But what was it that permitted private enterprise to flourish? 

Landes pinpointed the circumstance that would be vital to the new interpretation — Europe's radical decentralization:
Because of this crucial role as midwife and instrument of power in a context of multiple, competing polities (the contrast is with the all-encompassing empires of the Orient or the Ancient World), private enterprise in the West possessed a social and political vitality without precedent or counterpart. (Ibid.; emphasis in original)
Damaging incursions by government did occur, and the situation in some parts of Europe conditioned a social preference for military values; "on balance, however, the place of private enterprise was secure and improving with time; and this is apparent in the institutional arrangements that governed the getting and spending of wealth" (Ibid.).
A precondition of economic expansion was the definition and defense of property rights against the political authority. This occurred early on in Europe. Landes contrasts the European method of regular taxation (supervised by assemblies representative of the tax-bearing classes) with the system of "extortion" prevalent in "the great Asian empires and the Muslim states of the Middle East … where fines and extortions were not only a source of quick revenue but a means of social control — a device for curbing the pretensions of nouveaux riches and foreigners and blunting their challenge to the established power structure" (Ibid., 16–17).[6] 

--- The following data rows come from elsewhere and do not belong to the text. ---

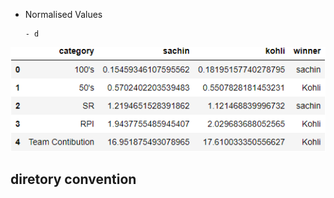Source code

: 
- Normalised Values
 
      - d

![alt text](https://github.com/00surya/workshop-cricket_analytics_nov_2021-/blob/main/sachin_vs_kohli/comparison_table.png)

## diretory convention
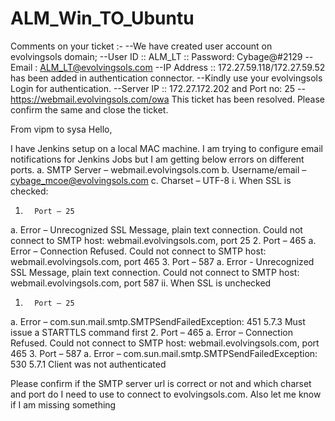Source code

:# ALM_Win_TO_Ubuntu
Comments on your ticket :- --We have created user account on evolvingsols domain;
                           --User ID :: ALM_LT 
                           :: Password: Cybage@#2129 
                           --Email : ALM_LT@evolvingsols.com 
                           --IP Address :: 172.27.59.118/172.27.59.52 
                             has been added in authentication connector. 
                             --Kindly use your evolvingsols Login for authentication. 
                             --Server IP :: 172.27.172.202 and 
                             Port no: 25 
                             --https://webmail.evolvingsols.com/owa 
                             This ticket has been resolved. Please confirm the same and close the ticket. 
                             
From vipm to sysa
    Hello,

I have Jenkins setup on a local MAC machine. I am trying to configure email notifications for Jenkins Jobs but I am getting below errors on different ports.
a.       SMTP Server – webmail.evolvingsols.com
b.      Username/email – cybage_mcoe@evolvingsols.com
c.       Charset – UTF-8
                                                               i.      When SSL is checked:
1.       Port – 25
a.       Error – Unrecognized SSL Message, plain text connection. Could not connect to SMTP host: webmail.evolvingsols.com, port 25
2.       Port – 465
a.       Error – Connection Refused. Could not connect to SMTP host: webmail.evolvingsols.com, port 465
3.       Port – 587
a.       Error - Unrecognized SSL Message, plain text connection. Could not connect to SMTP host: webmail.evolvingsols.com, port 587
                                                             ii.      When SSL is unchecked
1.       Port – 25
a.       Error – com.sun.mail.smtp.SMTPSendFailedException: 451 5.7.3 Must issue a STARTTLS command first
2.       Port – 465
a.       Error – Connection Refused. Could not connect to SMTP host: webmail.evolvingsols.com, port 465
3.       Port – 587
a.       Error – com.sun.mail.smtp.SMTPSendFailedException: 530 5.7.1 Client was not authenticated

Please confirm if the SMTP server url is correct or not and which charset and port do I need to use to connect to evolvingsols.com. Also let me know if I am missing something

Landes's insights, briefly sketched in a few pages of introduction to his Prometheus Unbound, have been vastly elaborated upon by the new school. The upshot is an overall interpretation of Western history that may be stated as follows:
Although geographical factors played a role, the key to western development is to be found in the fact that, while Europe constituted a single civilization — Latin Christendom — it was at the same time radically decentralized.[7]  In contrast to other cultures — especially China, India, and the Islamic world — Europe comprised a system of divided and, hence, competing powers and jurisdictions.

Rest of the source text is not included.